Много сумрачных вечеров провели мы вместе, обмениваясь воспоминаниями, а порою предаваясь и ученой забаве – нанизыванию стихотворных строк[677]. Если при этом благодаря моей изобретательности или хорошей памяти мне удавалось поразить товарища, он начинал раздражаться и забавно сердиться или же метал в меня какой-нибудь строкой из Аристофана[678] и, повышая голос и высоко поднимая брови, предлагал ответить ему должным образом на это.
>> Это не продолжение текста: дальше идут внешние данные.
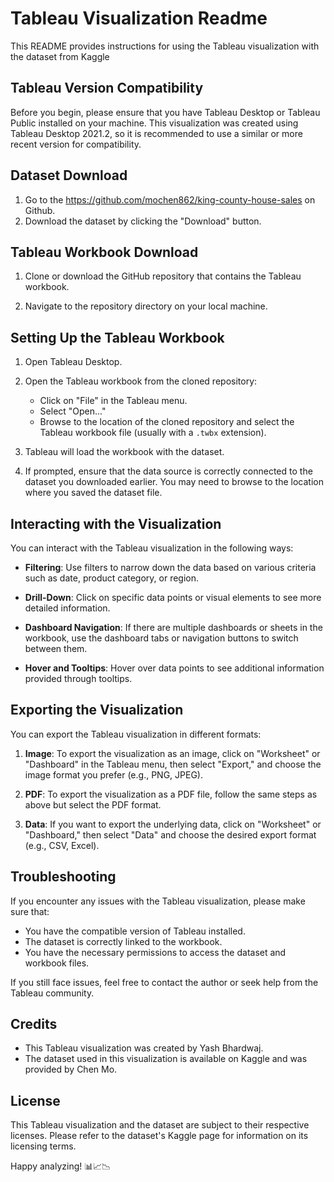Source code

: # Tableau Visualization Readme

This README provides instructions for using the Tableau visualization with the dataset from Kaggle

## Tableau Version Compatibility

Before you begin, please ensure that you have Tableau Desktop or Tableau Public installed on your machine. This visualization was created using Tableau Desktop 2021.2, so it is recommended to use a similar or more recent version for compatibility.

## Dataset Download

1. Go to the https://github.com/mochen862/king-county-house-sales on Github.
2. Download the dataset by clicking the "Download" button.

## Tableau Workbook Download

1. Clone or download the GitHub repository that contains the Tableau workbook.

2. Navigate to the repository directory on your local machine.

## Setting Up the Tableau Workbook

1. Open Tableau Desktop.

2. Open the Tableau workbook from the cloned repository:

   - Click on "File" in the Tableau menu.
   - Select "Open..."
   - Browse to the location of the cloned repository and select the Tableau workbook file (usually with a `.twbx` extension).

3. Tableau will load the workbook with the dataset.

4. If prompted, ensure that the data source is correctly connected to the dataset you downloaded earlier. You may need to browse to the location where you saved the dataset file.

## Interacting with the Visualization

You can interact with the Tableau visualization in the following ways:

- **Filtering**: Use filters to narrow down the data based on various criteria such as date, product category, or region.

- **Drill-Down**: Click on specific data points or visual elements to see more detailed information.

- **Dashboard Navigation**: If there are multiple dashboards or sheets in the workbook, use the dashboard tabs or navigation buttons to switch between them.

- **Hover and Tooltips**: Hover over data points to see additional information provided through tooltips.

## Exporting the Visualization

You can export the Tableau visualization in different formats:

1. **Image**: To export the visualization as an image, click on "Worksheet" or "Dashboard" in the Tableau menu, then select "Export," and choose the image format you prefer (e.g., PNG, JPEG).

2. **PDF**: To export the visualization as a PDF file, follow the same steps as above but select the PDF format.

3. **Data**: If you want to export the underlying data, click on "Worksheet" or "Dashboard," then select "Data" and choose the desired export format (e.g., CSV, Excel).

## Troubleshooting

If you encounter any issues with the Tableau visualization, please make sure that:

- You have the compatible version of Tableau installed.
- The dataset is correctly linked to the workbook.
- You have the necessary permissions to access the dataset and workbook files.

If you still face issues, feel free to contact the author or seek help from the Tableau community.

## Credits

- This Tableau visualization was created by Yash Bhardwaj.
- The dataset used in this visualization is available on Kaggle and was provided by Chen Mo.

## License

This Tableau visualization and the dataset are subject to their respective licenses. Please refer to the dataset's Kaggle page for information on its licensing terms.

Happy analyzing! 📊📈📉
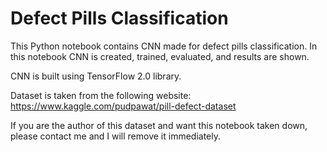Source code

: # Defect Pills Classification

This Python notebook contains CNN made for defect pills classification. In this notebook CNN is created, trained, evaluated, and results are shown.

CNN is built using TensorFlow 2.0 library.

Dataset is taken from the following website: https://www.kaggle.com/pudpawat/pill-defect-dataset

If you are the author of this dataset and want this notebook taken down, please contact me and I will remove it immediately.
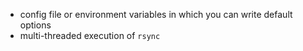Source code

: - config file or environment variables in which you can write default options
- multi-threaded execution of `rsync`

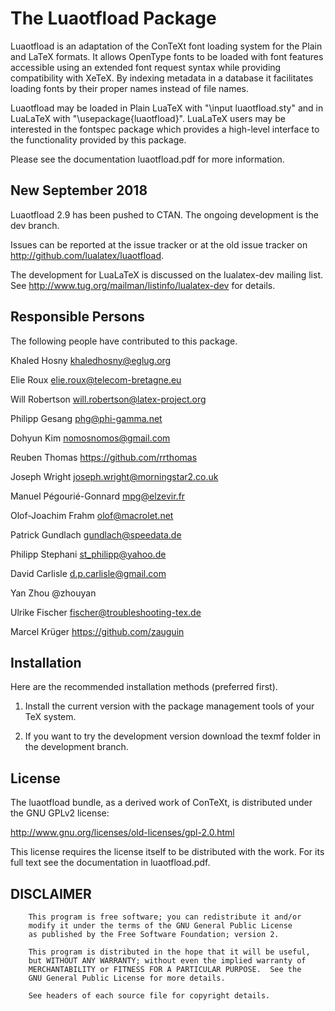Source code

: # The Luaotfload Package

Luaotfload is an adaptation of the ConTeXt font loading system for the Plain
and LaTeX formats. It allows OpenType fonts to be loaded with font features
accessible using an extended font request syntax while providing compatibility
with XeTeX. By indexing metadata in a database it facilitates loading fonts by
their proper names instead of file names.

Luaotfload may be loaded in Plain LuaTeX with "\input luaotfload.sty" and in
LuaLaTeX with "\usepackage{luaotfload}". LuaLaTeX users may be interested in
the fontspec package which provides a high-level interface to the functionality
provided by this package.

Please see the documentation luaotfload.pdf for more information.

## New September 2018

Luaotfload 2.9 has been pushed to CTAN. The ongoing development is the dev branch. 
 
Issues can be reported at the issue tracker or at the old issue tracker on 
<http://github.com/lualatex/luaotfload>. 


The development for LuaLaTeX is discussed on the lualatex-dev mailing list. See
<http://www.tug.org/mailman/listinfo/lualatex-dev> for details.


## Responsible Persons

The following people have contributed to this package.

Khaled Hosny             <khaledhosny@eglug.org>

Elie Roux                <elie.roux@telecom-bretagne.eu>

Will Robertson           <will.robertson@latex-project.org>

Philipp Gesang           <phg@phi-gamma.net>

Dohyun Kim               <nomosnomos@gmail.com>

Reuben Thomas            <https://github.com/rrthomas>

Joseph Wright            <joseph.wright@morningstar2.co.uk>

Manuel Pégourié-Gonnard  <mpg@elzevir.fr>

Olof-Joachim Frahm       <olof@macrolet.net>

Patrick Gundlach         <gundlach@speedata.de>

Philipp Stephani         <st_philipp@yahoo.de>

David Carlisle           <d.p.carlisle@gmail.com>

Yan Zhou                 @zhouyan

Ulrike Fischer           <fischer@troubleshooting-tex.de>

Marcel Krüger            <https://github.com/zauguin> 

## Installation

Here are the recommended installation methods (preferred first).

1.  Install the current version with the package management tools of your TeX system. 

2.  If you want to try the development version download the texmf folder in the development branch. 


## License

The luaotfload bundle, as a derived work of ConTeXt, is distributed under the
GNU GPLv2 license:

   <http://www.gnu.org/licenses/old-licenses/gpl-2.0.html>

This license requires the license itself to be distributed with the work. For
its full text see the documentation in luaotfload.pdf.


##  DISCLAIMER

        This program is free software; you can redistribute it and/or
        modify it under the terms of the GNU General Public License
        as published by the Free Software Foundation; version 2.

        This program is distributed in the hope that it will be useful,
        but WITHOUT ANY WARRANTY; without even the implied warranty of
        MERCHANTABILITY or FITNESS FOR A PARTICULAR PURPOSE.  See the
        GNU General Public License for more details.

        See headers of each source file for copyright details.

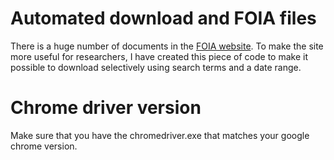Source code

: # Automated download and FOIA files

There is a huge number of documents in the [FOIA website](https://foia.state.gov/Search/Search.aspx). To make the site more useful for researchers, I have created this piece of code to make it possible to download selectively using search terms and a date range.

# Chrome driver version

Make sure that you have the chromedriver.exe that matches your google chrome version.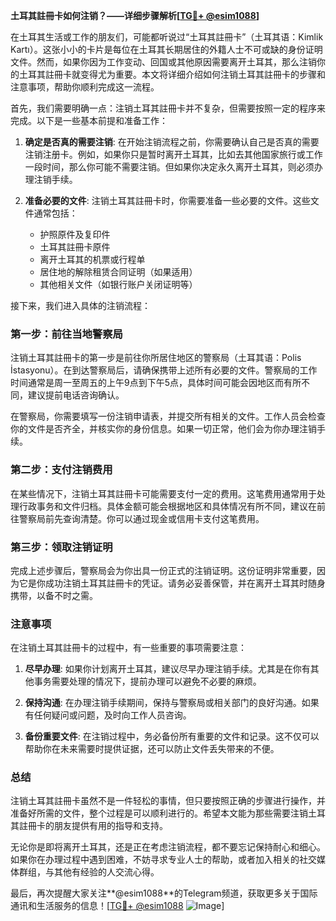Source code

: **土耳其註冊卡如何注销？——详细步骤解析[[TG💪+ @esim1088](https://t.me/s/esim1088)]**

在土耳其生活或工作的朋友们，可能都听说过“土耳其註冊卡”（土耳其语：Kimlik Kartı）。这张小小的卡片是每位在土耳其长期居住的外籍人士不可或缺的身份证明文件。然而，如果你因为工作变动、回国或其他原因需要离开土耳其，那么注销你的土耳其註冊卡就变得尤为重要。本文将详细介绍如何注销土耳其註冊卡的步骤和注意事项，帮助你顺利完成这一流程。

首先，我们需要明确一点：注销土耳其註冊卡并不复杂，但需要按照一定的程序来完成。以下是一些基本前提和准备工作：

1. **确定是否真的需要注销**: 在开始注销流程之前，你需要确认自己是否真的需要注销注册卡。例如，如果你只是暂时离开土耳其，比如去其他国家旅行或工作一段时间，那么你可能不需要注销。但如果你决定永久离开土耳其，则必须办理注销手续。

2. **准备必要的文件**: 注销土耳其註冊卡时，你需要准备一些必要的文件。这些文件通常包括：
   - 护照原件及复印件
   - 土耳其註冊卡原件
   - 离开土耳其的机票或行程单
   - 居住地的解除租赁合同证明（如果适用）
   - 其他相关文件（如银行账户关闭证明等）

接下来，我们进入具体的注销流程：

### 第一步：前往当地警察局

注销土耳其註冊卡的第一步是前往你所居住地区的警察局（土耳其语：Polis İstasyonu）。在到达警察局后，请确保携带上述所有必要的文件。警察局的工作时间通常是周一至周五的上午9点到下午5点，具体时间可能会因地区而有所不同，建议提前电话咨询确认。

在警察局，你需要填写一份注销申请表，并提交所有相关的文件。工作人员会检查你的文件是否齐全，并核实你的身份信息。如果一切正常，他们会为你办理注销手续。

### 第二步：支付注销费用

在某些情况下，注销土耳其註冊卡可能需要支付一定的费用。这笔费用通常用于处理行政事务和文件归档。具体金额可能会根据地区和具体情况有所不同，建议在前往警察局前先查询清楚。你可以通过现金或信用卡支付这笔费用。

### 第三步：领取注销证明

完成上述步骤后，警察局会为你出具一份正式的注销证明。这份证明非常重要，因为它是你成功注销土耳其註冊卡的凭证。请务必妥善保管，并在离开土耳其时随身携带，以备不时之需。

### 注意事项

在注销土耳其註冊卡的过程中，有一些重要的事项需要注意：

1. **尽早办理**: 如果你计划离开土耳其，建议尽早办理注销手续。尤其是在你有其他事务需要处理的情况下，提前办理可以避免不必要的麻烦。

2. **保持沟通**: 在办理注销手续期间，保持与警察局或相关部门的良好沟通。如果有任何疑问或问题，及时向工作人员咨询。

3. **备份重要文件**: 在注销过程中，务必备份所有重要的文件和记录。这不仅可以帮助你在未来需要时提供证据，还可以防止文件丢失带来的不便。

### 总结

注销土耳其註冊卡虽然不是一件轻松的事情，但只要按照正确的步骤进行操作，并准备好所需的文件，整个过程是可以顺利进行的。希望本文能为那些需要注销土耳其註冊卡的朋友提供有用的指导和支持。

无论你是即将离开土耳其，还是正在考虑注销流程，都不要忘记保持耐心和细心。如果你在办理过程中遇到困难，不妨寻求专业人士的帮助，或者加入相关的社交媒体群组，与其他有经验的人交流心得。

最后，再次提醒大家关注**@esim1088**的Telegram频道，获取更多关于国际通讯和生活服务的信息！[[TG💪+ @esim1088](https://t.me/s/esim1088) ![Image](https://i.postimg.cc/4NQfJmqS/Snipaste-2025-05-13-00-14-12.png)]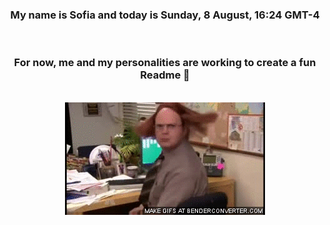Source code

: 


<div align="center">
<h3 >My name is Sofia and today is Sunday, 8 August, 16:24 GMT-4</h3><br>
<h3 >For now, me and my personalities are working to create a fun Readme 👋
</h3><br>
<img src='img/dwight.gif' alt='working...'/>
</div>
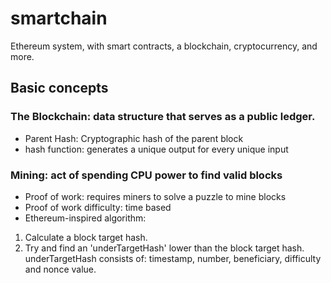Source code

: # smartchain
Ethereum system, with smart contracts, a blockchain, cryptocurrency, and more.

## Basic concepts

### The Blockchain: data structure that serves as a public ledger.
- Parent Hash:
Cryptographic hash of the parent block
- hash function:
generates a unique output for every unique input

### Mining: act of spending CPU power to find valid blocks
- Proof of work:
requires miners to solve a puzzle to mine blocks
- Proof of work difficulty: time based
- Ethereum-inspired algorithm:
1. Calculate a block target hash.
2. Try and find an 'underTargetHash' lower than the block target hash.
underTargetHash consists of: timestamp, number, beneficiary, difficulty and nonce value.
Если же, – что случалось гораздо чаще, – мой приятель ставил меня в тупик или даже вынуждал сознаться в неспособности подобрать цитату, он с каким-то странным хихиканьем потирал руки и в доброте сердечной предлагал прочесть вслух греческую оду его собственного сочинения, потчуя меня в то же время «чашкой чая». Я полюбил этого славного малого за его невинность и простодушие и не успокоился, пока, еще находясь в университете, не добился для него места, которое он сейчас занимал. Впоследствии он женился на дочери соседнего пастора и счел своим долгом уведомить меня об этом событии. Но, хотя сей великий шаг в жизни «кабинетного человека» сделан был вскоре после назначения, я, от всей души пожелав своему другу счастья в супружеской жизни, предоставил этому эпизоду мирно дремать на дне своей памяти.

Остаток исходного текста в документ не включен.